Spacing magazine to launch retail business

The Toronto-based urban issues magazine Spacing is getting into the retail business with a planned store opening next spring. Spacing publisher and creative director Matthew Blackett said the store will serve two purposes: creating an additional revenue stream while giving the Spacing brand a much-needed public face. While both Blackett and Spacing’s senior editor Shawn […]

The Toronto-based urban issues magazine Spacing is getting into the retail business with a planned store opening next spring.

Spacing publisher and creative director Matthew Blackett said the store will serve two purposes: creating an additional revenue stream while giving the Spacing brand a much-needed public face.

While both Blackett and Spacing’s senior editor Shawn Micallef are regular guests on the CBC Radio programs Here & Now and Metro Morning respectively, Blackett said there is literally a barrier between Spacing and its readers.

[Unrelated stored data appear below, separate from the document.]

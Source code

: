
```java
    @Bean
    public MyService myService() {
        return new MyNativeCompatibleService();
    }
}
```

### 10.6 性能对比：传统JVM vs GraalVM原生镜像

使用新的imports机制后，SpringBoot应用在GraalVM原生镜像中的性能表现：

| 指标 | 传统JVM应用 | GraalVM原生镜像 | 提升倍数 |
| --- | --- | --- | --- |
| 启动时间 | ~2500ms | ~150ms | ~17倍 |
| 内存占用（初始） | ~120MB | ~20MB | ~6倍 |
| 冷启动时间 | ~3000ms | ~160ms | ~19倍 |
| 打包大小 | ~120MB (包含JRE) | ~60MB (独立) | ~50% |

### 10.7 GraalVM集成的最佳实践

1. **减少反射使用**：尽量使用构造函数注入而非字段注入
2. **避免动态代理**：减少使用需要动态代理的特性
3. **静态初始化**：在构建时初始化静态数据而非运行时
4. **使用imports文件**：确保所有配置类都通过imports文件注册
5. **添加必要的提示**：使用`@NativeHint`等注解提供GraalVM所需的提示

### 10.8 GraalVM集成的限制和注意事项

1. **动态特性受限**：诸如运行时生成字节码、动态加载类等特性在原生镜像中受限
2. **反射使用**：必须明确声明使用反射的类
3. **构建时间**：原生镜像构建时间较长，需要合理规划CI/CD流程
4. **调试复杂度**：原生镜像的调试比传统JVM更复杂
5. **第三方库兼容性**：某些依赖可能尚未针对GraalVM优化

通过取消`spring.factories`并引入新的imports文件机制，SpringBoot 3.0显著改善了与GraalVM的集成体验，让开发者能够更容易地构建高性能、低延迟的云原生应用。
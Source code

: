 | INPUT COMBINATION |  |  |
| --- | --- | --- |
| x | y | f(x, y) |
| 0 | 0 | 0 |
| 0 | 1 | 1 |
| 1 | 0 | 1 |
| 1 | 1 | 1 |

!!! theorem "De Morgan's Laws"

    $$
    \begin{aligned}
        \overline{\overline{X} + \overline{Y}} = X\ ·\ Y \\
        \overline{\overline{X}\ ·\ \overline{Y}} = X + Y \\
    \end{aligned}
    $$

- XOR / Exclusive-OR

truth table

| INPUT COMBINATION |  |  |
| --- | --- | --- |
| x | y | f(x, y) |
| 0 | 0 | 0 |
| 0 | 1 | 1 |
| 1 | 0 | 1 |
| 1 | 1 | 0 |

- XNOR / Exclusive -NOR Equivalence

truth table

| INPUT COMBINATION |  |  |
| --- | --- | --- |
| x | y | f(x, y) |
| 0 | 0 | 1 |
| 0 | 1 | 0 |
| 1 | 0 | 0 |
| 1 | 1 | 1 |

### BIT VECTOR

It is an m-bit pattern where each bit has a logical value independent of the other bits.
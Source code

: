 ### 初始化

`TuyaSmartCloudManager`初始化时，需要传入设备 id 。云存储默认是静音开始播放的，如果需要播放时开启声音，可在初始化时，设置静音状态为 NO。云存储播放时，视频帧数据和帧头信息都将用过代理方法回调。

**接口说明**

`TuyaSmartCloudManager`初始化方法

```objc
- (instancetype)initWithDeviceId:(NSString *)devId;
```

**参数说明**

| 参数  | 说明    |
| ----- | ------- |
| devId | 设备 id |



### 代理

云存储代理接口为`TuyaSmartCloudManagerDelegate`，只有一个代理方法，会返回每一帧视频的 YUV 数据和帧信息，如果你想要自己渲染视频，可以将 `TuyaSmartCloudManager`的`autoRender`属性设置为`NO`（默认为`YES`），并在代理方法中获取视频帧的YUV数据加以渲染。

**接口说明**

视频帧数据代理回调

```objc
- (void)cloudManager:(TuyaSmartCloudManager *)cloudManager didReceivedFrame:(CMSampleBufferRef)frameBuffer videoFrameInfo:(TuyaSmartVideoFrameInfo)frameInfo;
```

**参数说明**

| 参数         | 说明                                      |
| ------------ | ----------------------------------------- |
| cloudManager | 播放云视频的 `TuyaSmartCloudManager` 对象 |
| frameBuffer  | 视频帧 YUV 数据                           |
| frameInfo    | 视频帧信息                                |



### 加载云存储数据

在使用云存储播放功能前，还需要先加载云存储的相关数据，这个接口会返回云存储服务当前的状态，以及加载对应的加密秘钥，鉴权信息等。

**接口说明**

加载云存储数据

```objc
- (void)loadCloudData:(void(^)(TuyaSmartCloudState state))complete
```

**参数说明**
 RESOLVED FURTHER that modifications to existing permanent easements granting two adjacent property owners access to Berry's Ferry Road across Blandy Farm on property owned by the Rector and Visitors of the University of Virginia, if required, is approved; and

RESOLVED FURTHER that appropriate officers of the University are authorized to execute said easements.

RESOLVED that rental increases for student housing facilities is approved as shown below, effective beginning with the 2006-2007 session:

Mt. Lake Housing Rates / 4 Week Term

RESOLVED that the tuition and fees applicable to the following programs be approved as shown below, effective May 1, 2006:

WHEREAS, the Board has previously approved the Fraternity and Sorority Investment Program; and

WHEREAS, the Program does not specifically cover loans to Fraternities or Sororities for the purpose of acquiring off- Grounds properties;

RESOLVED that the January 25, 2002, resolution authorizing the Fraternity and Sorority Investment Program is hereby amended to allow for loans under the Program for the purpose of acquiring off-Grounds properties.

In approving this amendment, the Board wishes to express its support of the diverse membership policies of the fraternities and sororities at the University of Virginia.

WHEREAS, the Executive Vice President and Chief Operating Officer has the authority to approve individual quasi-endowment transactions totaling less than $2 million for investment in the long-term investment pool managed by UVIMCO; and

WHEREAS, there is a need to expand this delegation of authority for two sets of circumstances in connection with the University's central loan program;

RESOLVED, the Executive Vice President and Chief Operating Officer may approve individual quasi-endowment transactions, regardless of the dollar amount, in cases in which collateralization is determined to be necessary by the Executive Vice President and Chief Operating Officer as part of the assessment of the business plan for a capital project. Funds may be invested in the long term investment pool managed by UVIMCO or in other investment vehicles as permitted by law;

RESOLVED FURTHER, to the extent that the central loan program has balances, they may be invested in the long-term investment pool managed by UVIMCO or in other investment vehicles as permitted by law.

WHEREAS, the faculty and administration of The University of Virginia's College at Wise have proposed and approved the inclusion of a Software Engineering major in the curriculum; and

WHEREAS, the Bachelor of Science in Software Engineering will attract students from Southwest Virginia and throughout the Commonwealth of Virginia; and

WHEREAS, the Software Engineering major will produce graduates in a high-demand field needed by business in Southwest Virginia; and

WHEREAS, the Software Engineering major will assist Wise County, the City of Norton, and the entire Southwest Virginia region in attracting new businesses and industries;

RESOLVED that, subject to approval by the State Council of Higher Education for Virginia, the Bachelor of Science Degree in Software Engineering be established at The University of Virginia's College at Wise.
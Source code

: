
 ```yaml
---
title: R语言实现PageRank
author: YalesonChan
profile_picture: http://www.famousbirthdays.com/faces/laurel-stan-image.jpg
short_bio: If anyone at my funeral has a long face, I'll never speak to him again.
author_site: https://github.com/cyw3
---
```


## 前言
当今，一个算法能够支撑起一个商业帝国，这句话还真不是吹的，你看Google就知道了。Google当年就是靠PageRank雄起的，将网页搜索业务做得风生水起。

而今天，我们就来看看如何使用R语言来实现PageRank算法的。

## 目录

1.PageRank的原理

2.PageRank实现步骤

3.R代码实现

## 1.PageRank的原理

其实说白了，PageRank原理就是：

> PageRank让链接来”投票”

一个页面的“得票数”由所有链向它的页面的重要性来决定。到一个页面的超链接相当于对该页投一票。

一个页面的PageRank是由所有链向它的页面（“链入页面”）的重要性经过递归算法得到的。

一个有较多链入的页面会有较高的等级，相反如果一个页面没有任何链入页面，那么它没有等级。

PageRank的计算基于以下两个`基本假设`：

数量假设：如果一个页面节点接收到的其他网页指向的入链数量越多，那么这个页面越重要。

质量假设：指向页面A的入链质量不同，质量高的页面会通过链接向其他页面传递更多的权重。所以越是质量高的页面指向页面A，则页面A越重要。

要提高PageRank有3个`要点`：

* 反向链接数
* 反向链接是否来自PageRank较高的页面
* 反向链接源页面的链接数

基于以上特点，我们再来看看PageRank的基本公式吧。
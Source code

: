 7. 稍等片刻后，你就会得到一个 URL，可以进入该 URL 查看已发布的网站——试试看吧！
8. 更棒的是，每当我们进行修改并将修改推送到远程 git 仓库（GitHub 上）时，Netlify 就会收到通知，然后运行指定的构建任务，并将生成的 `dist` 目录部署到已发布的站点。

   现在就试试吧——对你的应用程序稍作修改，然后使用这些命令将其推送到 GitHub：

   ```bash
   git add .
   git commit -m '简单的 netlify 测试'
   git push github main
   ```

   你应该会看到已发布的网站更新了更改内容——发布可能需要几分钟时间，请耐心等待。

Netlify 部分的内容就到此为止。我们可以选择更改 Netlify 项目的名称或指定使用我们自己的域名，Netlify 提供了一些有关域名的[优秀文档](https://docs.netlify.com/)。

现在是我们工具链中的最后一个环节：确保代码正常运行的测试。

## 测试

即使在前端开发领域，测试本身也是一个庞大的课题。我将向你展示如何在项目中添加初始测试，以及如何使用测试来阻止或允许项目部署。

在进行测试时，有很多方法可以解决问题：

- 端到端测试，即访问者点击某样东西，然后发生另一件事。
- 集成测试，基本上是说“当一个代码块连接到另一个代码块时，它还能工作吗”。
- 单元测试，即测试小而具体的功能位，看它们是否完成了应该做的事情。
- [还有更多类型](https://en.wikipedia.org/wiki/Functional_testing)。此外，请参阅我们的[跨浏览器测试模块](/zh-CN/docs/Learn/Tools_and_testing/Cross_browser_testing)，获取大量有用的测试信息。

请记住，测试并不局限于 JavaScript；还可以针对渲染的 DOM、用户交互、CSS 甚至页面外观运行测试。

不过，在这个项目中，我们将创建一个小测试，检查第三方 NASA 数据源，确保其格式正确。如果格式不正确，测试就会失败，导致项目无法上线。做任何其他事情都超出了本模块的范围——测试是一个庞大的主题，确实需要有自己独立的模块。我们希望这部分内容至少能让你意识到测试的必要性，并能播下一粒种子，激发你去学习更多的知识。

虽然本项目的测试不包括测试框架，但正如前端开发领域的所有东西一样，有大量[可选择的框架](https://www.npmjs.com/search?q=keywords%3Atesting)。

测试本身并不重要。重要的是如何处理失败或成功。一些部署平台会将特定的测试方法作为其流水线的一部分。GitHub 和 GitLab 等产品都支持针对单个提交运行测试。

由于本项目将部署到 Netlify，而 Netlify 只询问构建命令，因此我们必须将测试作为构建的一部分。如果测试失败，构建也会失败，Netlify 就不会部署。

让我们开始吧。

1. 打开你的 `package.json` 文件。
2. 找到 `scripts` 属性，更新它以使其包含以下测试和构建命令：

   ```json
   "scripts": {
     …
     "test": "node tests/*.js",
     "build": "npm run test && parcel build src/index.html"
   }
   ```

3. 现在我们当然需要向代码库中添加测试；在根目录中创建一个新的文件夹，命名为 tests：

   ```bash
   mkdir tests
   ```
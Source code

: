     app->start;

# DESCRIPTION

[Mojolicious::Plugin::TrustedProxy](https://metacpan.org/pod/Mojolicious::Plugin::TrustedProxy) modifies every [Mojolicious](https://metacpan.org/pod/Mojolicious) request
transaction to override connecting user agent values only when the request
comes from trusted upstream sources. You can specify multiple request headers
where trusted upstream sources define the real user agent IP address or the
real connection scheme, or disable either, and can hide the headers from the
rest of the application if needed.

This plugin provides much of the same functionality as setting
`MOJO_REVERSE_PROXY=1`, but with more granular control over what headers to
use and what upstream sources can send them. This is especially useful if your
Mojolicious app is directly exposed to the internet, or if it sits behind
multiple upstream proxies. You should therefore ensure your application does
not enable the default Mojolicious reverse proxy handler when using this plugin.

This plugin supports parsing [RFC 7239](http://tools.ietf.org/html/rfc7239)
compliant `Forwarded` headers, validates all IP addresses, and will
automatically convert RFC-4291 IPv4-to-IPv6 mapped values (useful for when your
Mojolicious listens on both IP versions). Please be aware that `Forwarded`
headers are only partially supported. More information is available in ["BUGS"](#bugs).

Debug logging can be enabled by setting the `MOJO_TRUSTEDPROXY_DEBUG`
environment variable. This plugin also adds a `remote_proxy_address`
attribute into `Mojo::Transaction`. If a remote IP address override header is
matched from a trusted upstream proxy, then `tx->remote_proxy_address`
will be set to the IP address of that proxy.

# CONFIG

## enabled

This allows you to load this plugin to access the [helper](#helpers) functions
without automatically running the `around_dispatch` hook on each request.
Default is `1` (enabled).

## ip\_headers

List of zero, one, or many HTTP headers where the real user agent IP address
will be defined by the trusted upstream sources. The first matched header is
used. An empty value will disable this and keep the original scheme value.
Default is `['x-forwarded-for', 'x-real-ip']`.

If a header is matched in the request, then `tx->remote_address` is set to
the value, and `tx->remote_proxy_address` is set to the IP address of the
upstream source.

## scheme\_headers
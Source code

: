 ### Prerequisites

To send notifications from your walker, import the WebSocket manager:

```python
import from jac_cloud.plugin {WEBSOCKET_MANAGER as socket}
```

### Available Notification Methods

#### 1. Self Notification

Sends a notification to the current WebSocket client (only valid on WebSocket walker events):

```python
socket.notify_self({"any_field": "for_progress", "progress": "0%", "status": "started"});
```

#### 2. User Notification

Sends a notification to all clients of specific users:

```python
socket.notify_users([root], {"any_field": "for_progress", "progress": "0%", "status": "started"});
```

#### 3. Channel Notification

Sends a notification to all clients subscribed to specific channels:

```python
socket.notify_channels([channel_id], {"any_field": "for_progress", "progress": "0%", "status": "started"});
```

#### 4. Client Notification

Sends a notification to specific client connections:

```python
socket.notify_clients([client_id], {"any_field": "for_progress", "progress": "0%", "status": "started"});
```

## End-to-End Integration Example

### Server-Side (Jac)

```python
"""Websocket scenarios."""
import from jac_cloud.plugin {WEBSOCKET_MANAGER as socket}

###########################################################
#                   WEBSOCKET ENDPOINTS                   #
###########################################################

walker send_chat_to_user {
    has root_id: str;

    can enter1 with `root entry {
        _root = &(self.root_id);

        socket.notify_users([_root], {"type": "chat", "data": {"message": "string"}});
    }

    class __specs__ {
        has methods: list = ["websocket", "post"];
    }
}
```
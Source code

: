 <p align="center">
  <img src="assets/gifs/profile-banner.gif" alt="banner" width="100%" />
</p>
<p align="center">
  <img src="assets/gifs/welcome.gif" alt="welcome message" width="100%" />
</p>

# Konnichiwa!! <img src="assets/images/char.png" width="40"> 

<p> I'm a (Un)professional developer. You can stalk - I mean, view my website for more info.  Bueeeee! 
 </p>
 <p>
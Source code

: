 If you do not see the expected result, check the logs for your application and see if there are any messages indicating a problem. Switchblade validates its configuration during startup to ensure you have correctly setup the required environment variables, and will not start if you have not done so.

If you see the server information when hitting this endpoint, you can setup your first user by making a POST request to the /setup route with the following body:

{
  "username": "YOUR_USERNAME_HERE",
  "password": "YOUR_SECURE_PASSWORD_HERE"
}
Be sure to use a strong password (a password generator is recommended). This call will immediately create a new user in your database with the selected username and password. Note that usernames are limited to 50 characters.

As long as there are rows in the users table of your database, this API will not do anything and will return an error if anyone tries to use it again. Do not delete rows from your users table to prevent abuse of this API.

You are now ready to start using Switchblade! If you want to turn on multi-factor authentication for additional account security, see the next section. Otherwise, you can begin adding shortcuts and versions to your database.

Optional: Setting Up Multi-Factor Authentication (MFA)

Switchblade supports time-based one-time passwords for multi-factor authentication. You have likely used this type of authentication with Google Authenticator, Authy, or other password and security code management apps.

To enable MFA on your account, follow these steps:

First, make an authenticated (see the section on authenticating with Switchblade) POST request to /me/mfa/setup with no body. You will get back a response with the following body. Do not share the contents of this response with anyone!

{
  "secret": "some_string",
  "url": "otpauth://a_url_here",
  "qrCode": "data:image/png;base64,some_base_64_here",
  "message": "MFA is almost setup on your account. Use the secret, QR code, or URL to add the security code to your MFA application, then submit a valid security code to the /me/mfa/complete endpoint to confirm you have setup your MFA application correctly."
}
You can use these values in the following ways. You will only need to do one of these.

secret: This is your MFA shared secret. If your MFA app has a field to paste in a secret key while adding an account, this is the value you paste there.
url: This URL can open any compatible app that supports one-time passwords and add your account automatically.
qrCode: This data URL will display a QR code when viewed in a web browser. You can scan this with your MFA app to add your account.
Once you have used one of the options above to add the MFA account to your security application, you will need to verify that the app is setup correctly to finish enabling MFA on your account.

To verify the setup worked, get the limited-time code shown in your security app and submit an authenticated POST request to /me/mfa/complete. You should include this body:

“We’re a magazine about public life in the city, and yet we find our office behind two glass security doors,” he said. “We’re not truly living up to what we are as a magazine.”

The planned retail space will be a brick-and-mortar manifestation of the publication’s popular online store, which sells approximately 50 city-themed items including subway stop buttons (by far its biggest seller, with more than 350,000 buttons sold to date), clothing, magnets and back issues.

The online store accounts for about 25% of Spacing’s annual revenue, and Blackett said it’s not unreasonable to believe the physical store – which will sell books, T-shirts and other city-themed items – can double online sales.

“The challenge for us is location, location, location – getting a place that is a combination of a good pedestrian environment but at the same time being really affordable,” said Blackett. “That’s not necessarily an easy thing to do in Toronto.”

While the idea of a print brand expanding into retail isn’t entirely new (Tyler Brûlé’s Monocle magazine opened a store in Toronto last fall, for example), Spacing’s move (which has been in development for the past two years) is a tacit acknowledgement of the forces reshaping the publishing industry.

“The publishing world is a weird place right now, and this is a way for us to re-imagine our revenue stream,” said Blackett. “We think it’s something that will work out really well for us.”

Matthew Blackett

Spacing currently publishes quarterly, with a print run of 10,000 and per-issue readership of approximately 30,000 (it also attracts between 6,000 and 7,000 daily visitors to its website, while its Twitter and Facebook feeds have 25,000 and 5,000 followers respectively).

Blackett said that ad sales have been on a “nice upward trajectory” since 2011, currently accounting for about 30% of total revenue. The launch of its first national issue in summer 2011 has enabled the publication to reach a wider range of advertisers, he said.

The publication, which celebrates its 10th anniversary in December, is also nurturing a burgeoning events business, and has expanded into city tours in Ontario and the U.S. It took approximately 50 people on a walking tour of Detroit earlier this year, while trips to other cities including Pittsburgh and Cleveland are planned for 2014.